Cartography is a Python tool that consolidates infrastructure assets and the relationships between them in an intuitive graph view powered by a Neo4j database.

https://github.com/lyft/cartography

The main goal of Cartography is to provide a high-level overview of a software system, highlighting key components, dependencies, and connections. It does this by parsing various types of data sources, such as code repositories, configuration files, and build artifacts, and using this data to create a graphical representation of the system. This representation can then be used to identify and analyze potential security risks and vulnerabilities, as well as to understand how the system is constructed and how it functions.

One of the key features of Cartography is its ability to parse and visualize complex dependencies within a software system. This is important because dependencies can introduce security risks if they are not properly managed. By visualizing these dependencies, Cartography helps security professionals and developers identify and understand the potential risks and vulnerabilities that may be present within a system.
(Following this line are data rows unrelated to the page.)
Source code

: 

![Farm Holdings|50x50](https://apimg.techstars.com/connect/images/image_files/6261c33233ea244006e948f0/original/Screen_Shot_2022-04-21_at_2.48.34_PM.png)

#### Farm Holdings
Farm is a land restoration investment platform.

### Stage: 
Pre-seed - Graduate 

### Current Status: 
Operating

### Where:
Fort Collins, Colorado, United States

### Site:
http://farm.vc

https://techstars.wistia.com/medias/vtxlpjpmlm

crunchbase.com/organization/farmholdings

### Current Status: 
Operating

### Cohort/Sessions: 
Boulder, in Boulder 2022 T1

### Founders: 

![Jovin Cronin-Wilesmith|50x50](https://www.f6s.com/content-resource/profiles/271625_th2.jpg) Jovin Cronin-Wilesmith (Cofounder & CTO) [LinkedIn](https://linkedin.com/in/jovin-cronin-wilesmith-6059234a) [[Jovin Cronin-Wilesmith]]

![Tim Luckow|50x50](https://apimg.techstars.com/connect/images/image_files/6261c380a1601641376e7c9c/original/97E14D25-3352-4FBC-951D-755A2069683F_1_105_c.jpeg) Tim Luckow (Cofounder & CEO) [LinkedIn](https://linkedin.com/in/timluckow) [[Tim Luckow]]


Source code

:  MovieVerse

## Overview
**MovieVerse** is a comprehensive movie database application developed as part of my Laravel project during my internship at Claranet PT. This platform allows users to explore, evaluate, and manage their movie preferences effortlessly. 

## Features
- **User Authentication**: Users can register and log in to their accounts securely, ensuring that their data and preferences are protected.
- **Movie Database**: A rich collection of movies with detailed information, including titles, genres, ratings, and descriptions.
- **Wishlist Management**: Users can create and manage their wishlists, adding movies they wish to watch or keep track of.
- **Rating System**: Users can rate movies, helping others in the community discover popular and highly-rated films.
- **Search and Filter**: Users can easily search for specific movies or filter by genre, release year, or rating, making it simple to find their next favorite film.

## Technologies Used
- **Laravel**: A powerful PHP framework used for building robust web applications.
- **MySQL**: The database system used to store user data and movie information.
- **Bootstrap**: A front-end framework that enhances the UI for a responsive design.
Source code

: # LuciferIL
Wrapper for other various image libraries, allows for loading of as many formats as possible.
Another key feature of Cartography is its ability to parse and visualize build artifacts, such as Docker images and Kubernetes configuration files. This is important because these artifacts contain information about how a system is constructed and deployed, which can be used to identify potential security risks and vulnerabilities.

In addition to its visualization capabilities, Cartography also includes a number of other features that help security professionals and developers analyze and understand software systems. For example, it includes a number of algorithms and tools for identifying and analyzing potential security risks and vulnerabilities, as well as for tracking and monitoring changes to a system over time.

Overall, Cartography is a powerful tool for visualizing and understanding complex software systems, with a focus on security-related issues. By providing a high-level overview of a system’s components, dependencies, and connections, it helps security professionals and developers identify and mitigate potential security risks and vulnerabilities, and build more secure software systems.